It is jokingly said that after God man Adam, he had a good look and then murmured I can do a better job and then he took a rib of Adam and created Eve… and possibly ever since love was supposed to be the dominant theme.  Alas, the serpent had other ideas and once he lured Eve with the Apple, she enticed Adam too with it. Possibly that was the beginning of people continuing  to be lured into loving things and using people for their own self centered interests.

When we dispassionately look at our behavior we would know how true it is that we tend to love things a lot more than we will admit. Why is it that we want the lasts gizmos in the marketplace, the trendiest watches, the latest styles in attire no matter what the costs or irrespective of its utility for us. Look at the way we hoard things, the umpteen pictures we take without digital cameras in the fond hope of holding on to memories, the huge cache of books right from our KG days not to mention the wardrobe of long discarded but safely kept clothes.

At the same time though we may deny it our conscience won’t let us forget that there are many a time when we use even those who are close to us for our own selfish ends. How much time do we spend with our parents once they grow old and we get busy with our lives? Do we ignore our siblings or family members who have grievances to share, fears to express or seek attention from us? Most times it is because they disturb our tranquility and we cannot empathize with them. Yet when we need them we will shamelessly mend fences or build bridges to get our way with them.
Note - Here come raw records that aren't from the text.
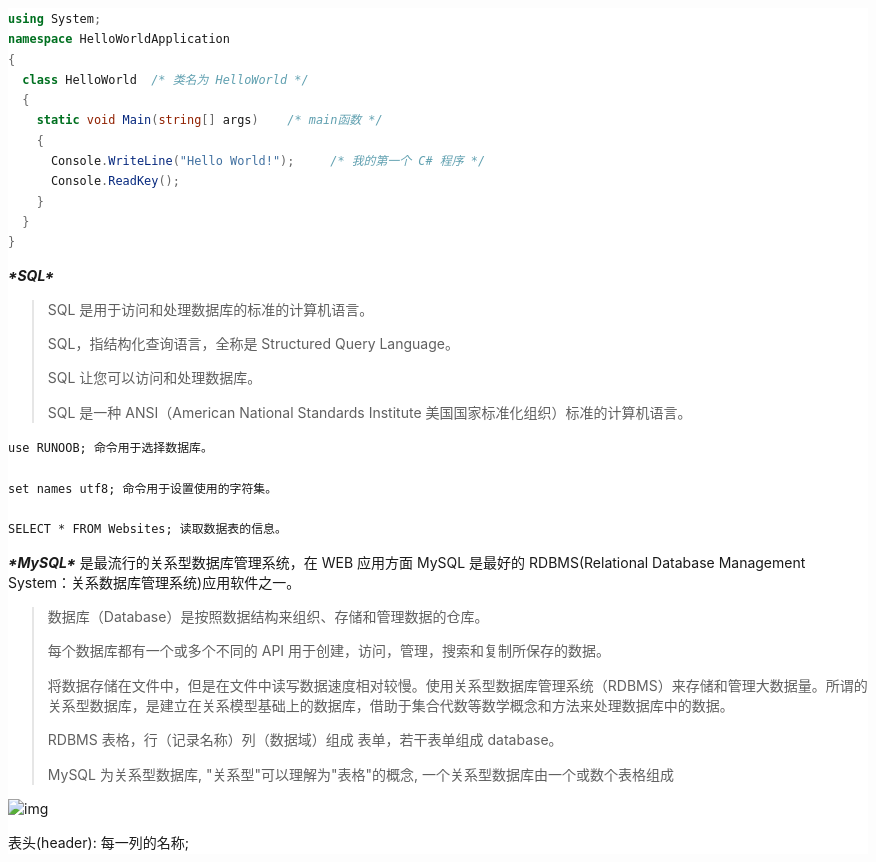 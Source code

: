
 ```c#
using System;
namespace HelloWorldApplication
{
  class HelloWorld  /* 类名为 HelloWorld */
  {
    static void Main(string[] args)    /* main函数 */
    {
      Console.WriteLine("Hello World!");     /* 我的第一个 C# 程序 */
      Console.ReadKey();
    }
  }
}
```

 

***\*SQL\**** 

> SQL 是用于访问和处理数据库的标准的计算机语言。
>
> SQL，指结构化查询语言，全称是 Structured Query Language。
>
> SQL 让您可以访问和处理数据库。
>
> SQL 是一种 ANSI（American National Standards Institute 美国国家标准化组织）标准的计算机语言。
>
>  

```
use RUNOOB; 命令用于选择数据库。

set names utf8; 命令用于设置使用的字符集。

SELECT * FROM Websites; 读取数据表的信息。
```

 

***\*MySQL\**** 是最流行的关系型数据库管理系统，在 WEB 应用方面 MySQL 是最好的 RDBMS(Relational Database Management System：关系数据库管理系统)应用软件之一。

> 数据库（Database）是按照数据结构来组织、存储和管理数据的仓库。
>
> 每个数据库都有一个或多个不同的 API 用于创建，访问，管理，搜索和复制所保存的数据。
>
> 将数据存储在文件中，但是在文件中读写数据速度相对较慢。使用关系型数据库管理系统（RDBMS）来存储和管理大数据量。所谓的关系型数据库，是建立在关系模型基础上的数据库，借助于集合代数等数学概念和方法来处理数据库中的数据。
>
> RDBMS 表格，行（记录名称）列（数据域）组成 表单，若干表单组成 database。
>
> MySQL 为关系型数据库, "关系型"可以理解为"表格"的概念, 一个关系型数据库由一个或数个表格组成

![img](tmp/wps-akingse/ksohtml/wpsSW7s0j.jpg) 

表头(header): 每一列的名称;
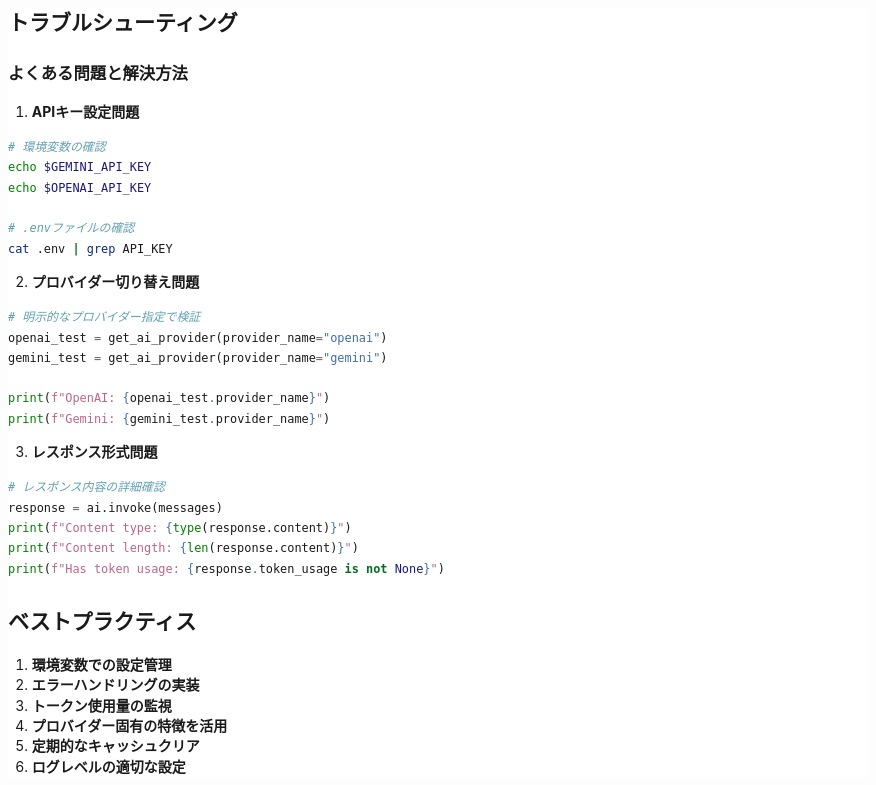 ## トラブルシューティング

### よくある問題と解決方法

1. **APIキー設定問題**
```bash
# 環境変数の確認
echo $GEMINI_API_KEY
echo $OPENAI_API_KEY

# .envファイルの確認
cat .env | grep API_KEY
```

2. **プロバイダー切り替え問題**
```python
# 明示的なプロバイダー指定で検証
openai_test = get_ai_provider(provider_name="openai")
gemini_test = get_ai_provider(provider_name="gemini")

print(f"OpenAI: {openai_test.provider_name}")
print(f"Gemini: {gemini_test.provider_name}")
```

3. **レスポンス形式問題**
```python
# レスポンス内容の詳細確認
response = ai.invoke(messages)
print(f"Content type: {type(response.content)}")
print(f"Content length: {len(response.content)}")
print(f"Has token usage: {response.token_usage is not None}")
```

## ベストプラクティス

1. **環境変数での設定管理**
2. **エラーハンドリングの実装**
3. **トークン使用量の監視**
4. **プロバイダー固有の特徴を活用**
5. **定期的なキャッシュクリア**
6. **ログレベルの適切な設定** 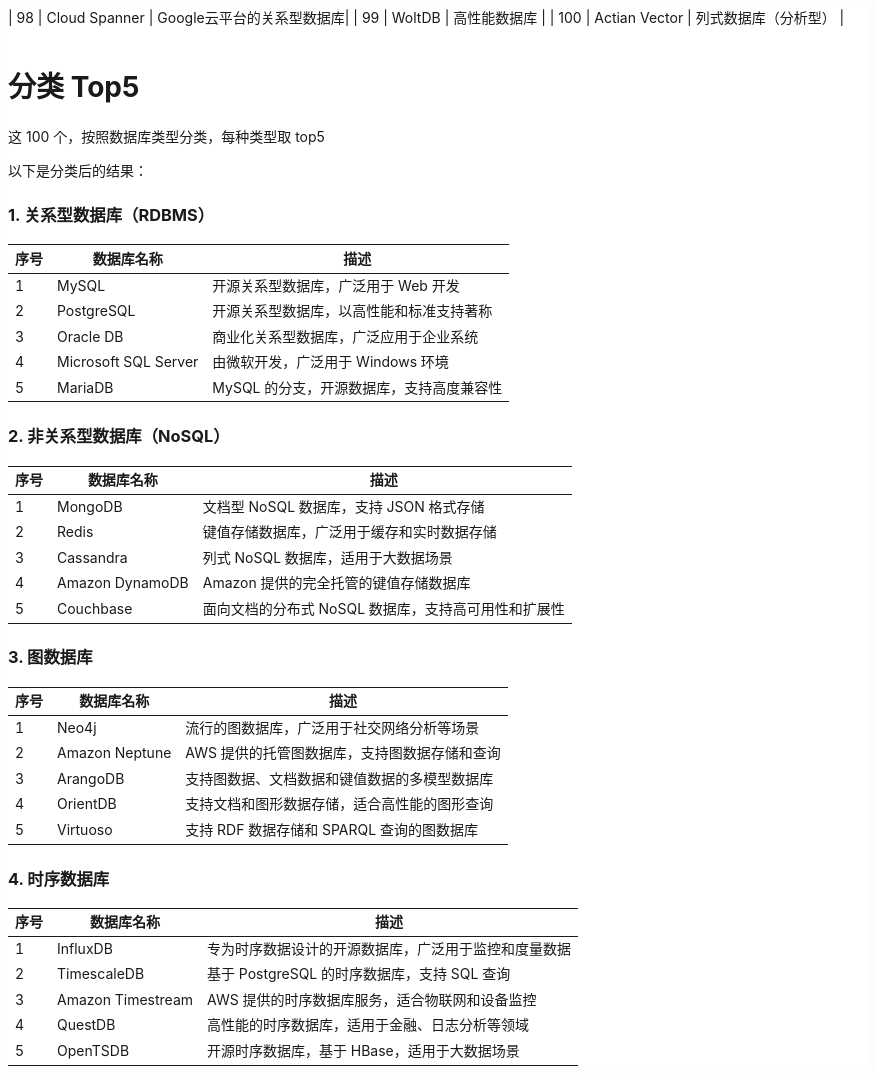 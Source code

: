 | 98       | Cloud Spanner  | Google云平台的关系型数据库|
| 99       | WoltDB         | 高性能数据库               |
| 100      | Actian Vector  | 列式数据库（分析型）        |

# 分类 Top5

这 100 个，按照数据库类型分类，每种类型取 top5

以下是分类后的结果：

### 1. **关系型数据库（RDBMS）**
| **序号** | **数据库名称**  | **描述**                         |
|----------|-----------------|----------------------------------|
| 1        | MySQL           | 开源关系型数据库，广泛用于 Web 开发   |
| 2        | PostgreSQL      | 开源关系型数据库，以高性能和标准支持著称 |
| 3        | Oracle DB       | 商业化关系型数据库，广泛应用于企业系统 |
| 4        | Microsoft SQL Server | 由微软开发，广泛用于 Windows 环境 |
| 5        | MariaDB         | MySQL 的分支，开源数据库，支持高度兼容性 |

### 2. **非关系型数据库（NoSQL）**
| **序号** | **数据库名称**    | **描述**                            |
|----------|-------------------|-------------------------------------|
| 1        | MongoDB           | 文档型 NoSQL 数据库，支持 JSON 格式存储 |
| 2        | Redis             | 键值存储数据库，广泛用于缓存和实时数据存储 |
| 3        | Cassandra         | 列式 NoSQL 数据库，适用于大数据场景 |
| 4        | Amazon DynamoDB   | Amazon 提供的完全托管的键值存储数据库 |
| 5        | Couchbase         | 面向文档的分布式 NoSQL 数据库，支持高可用性和扩展性 |

### 3. **图数据库**
| **序号** | **数据库名称** | **描述**                             |
|----------|----------------|--------------------------------------|
| 1        | Neo4j          | 流行的图数据库，广泛用于社交网络分析等场景 |
| 2        | Amazon Neptune | AWS 提供的托管图数据库，支持图数据存储和查询 |
| 3        | ArangoDB        | 支持图数据、文档数据和键值数据的多模型数据库 |
| 4        | OrientDB        | 支持文档和图形数据存储，适合高性能的图形查询 |
| 5        | Virtuoso        | 支持 RDF 数据存储和 SPARQL 查询的图数据库 |

### 4. **时序数据库**
| **序号** | **数据库名称**  | **描述**                              |
|----------|-----------------|---------------------------------------|
| 1        | InfluxDB        | 专为时序数据设计的开源数据库，广泛用于监控和度量数据 |
| 2        | TimescaleDB     | 基于 PostgreSQL 的时序数据库，支持 SQL 查询 |
| 3        | Amazon Timestream | AWS 提供的时序数据库服务，适合物联网和设备监控 |
| 4        | QuestDB         | 高性能的时序数据库，适用于金融、日志分析等领域 |
| 5        | OpenTSDB        | 开源时序数据库，基于 HBase，适用于大数据场景 |
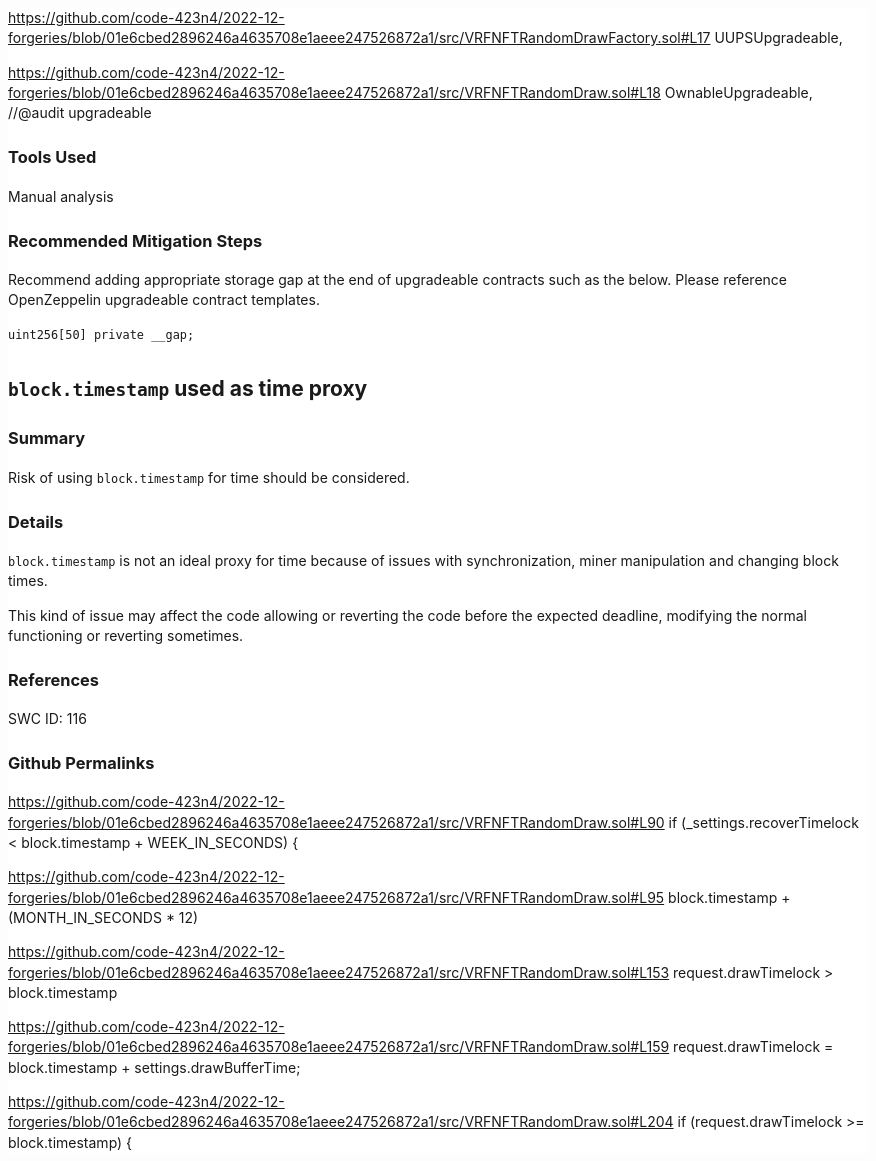 https://github.com/code-423n4/2022-12-forgeries/blob/01e6cbed2896246a4635708e1aeee247526872a1/src/VRFNFTRandomDrawFactory.sol#L17
    UUPSUpgradeable,

https://github.com/code-423n4/2022-12-forgeries/blob/01e6cbed2896246a4635708e1aeee247526872a1/src/VRFNFTRandomDraw.sol#L18
    OwnableUpgradeable, //@audit upgradeable

### Tools Used
Manual analysis

### Recommended Mitigation Steps
Recommend adding appropriate storage gap at the end of upgradeable contracts such as the below. 
Please reference OpenZeppelin upgradeable contract templates.

`uint256[50] private __gap;`








## `block.timestamp` used as time proxy 
### Summary
Risk of using `block.timestamp` for time should be considered. 
### Details
`block.timestamp` is not an ideal proxy for time because of issues with synchronization, miner manipulation and changing block times. 

This kind of issue may affect the code allowing or reverting the code before the expected deadline, modifying the normal functioning or reverting sometimes.
### References
SWC ID: 116

### Github Permalinks 
https://github.com/code-423n4/2022-12-forgeries/blob/01e6cbed2896246a4635708e1aeee247526872a1/src/VRFNFTRandomDraw.sol#L90
        if (_settings.recoverTimelock < block.timestamp + WEEK_IN_SECONDS) {

https://github.com/code-423n4/2022-12-forgeries/blob/01e6cbed2896246a4635708e1aeee247526872a1/src/VRFNFTRandomDraw.sol#L95
            block.timestamp + (MONTH_IN_SECONDS * 12)

https://github.com/code-423n4/2022-12-forgeries/blob/01e6cbed2896246a4635708e1aeee247526872a1/src/VRFNFTRandomDraw.sol#L153
            request.drawTimelock > block.timestamp

https://github.com/code-423n4/2022-12-forgeries/blob/01e6cbed2896246a4635708e1aeee247526872a1/src/VRFNFTRandomDraw.sol#L159
        request.drawTimelock = block.timestamp + settings.drawBufferTime;

https://github.com/code-423n4/2022-12-forgeries/blob/01e6cbed2896246a4635708e1aeee247526872a1/src/VRFNFTRandomDraw.sol#L204
        if (request.drawTimelock >= block.timestamp) {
If we are wee bit pragmatic we would realize the futility of loving things; for while we can accumulate and possibly enjoy the luxury and comfort and the adulation it brings, they are by no means a guarantee of long term happiness and more importantly they are all replaceable. On the other hand, if we open our hearts and give our all to those around, we would double the joy around by being participants in the others happiness too. Those whom we love are all irreplaceable and LOVE is the only emotion that ensures an unconditional and undying connect forever. Just look at a picture of someone whom you loved passionately but is not around anymore; in a jiffy you can feel the persons presence, fast forward our minds to the blissful moments we spent with them and fell their warmth and affection in the deepest recess of our heart.

Try this:

What adjectives/ words of appreciation would describe the following persons? 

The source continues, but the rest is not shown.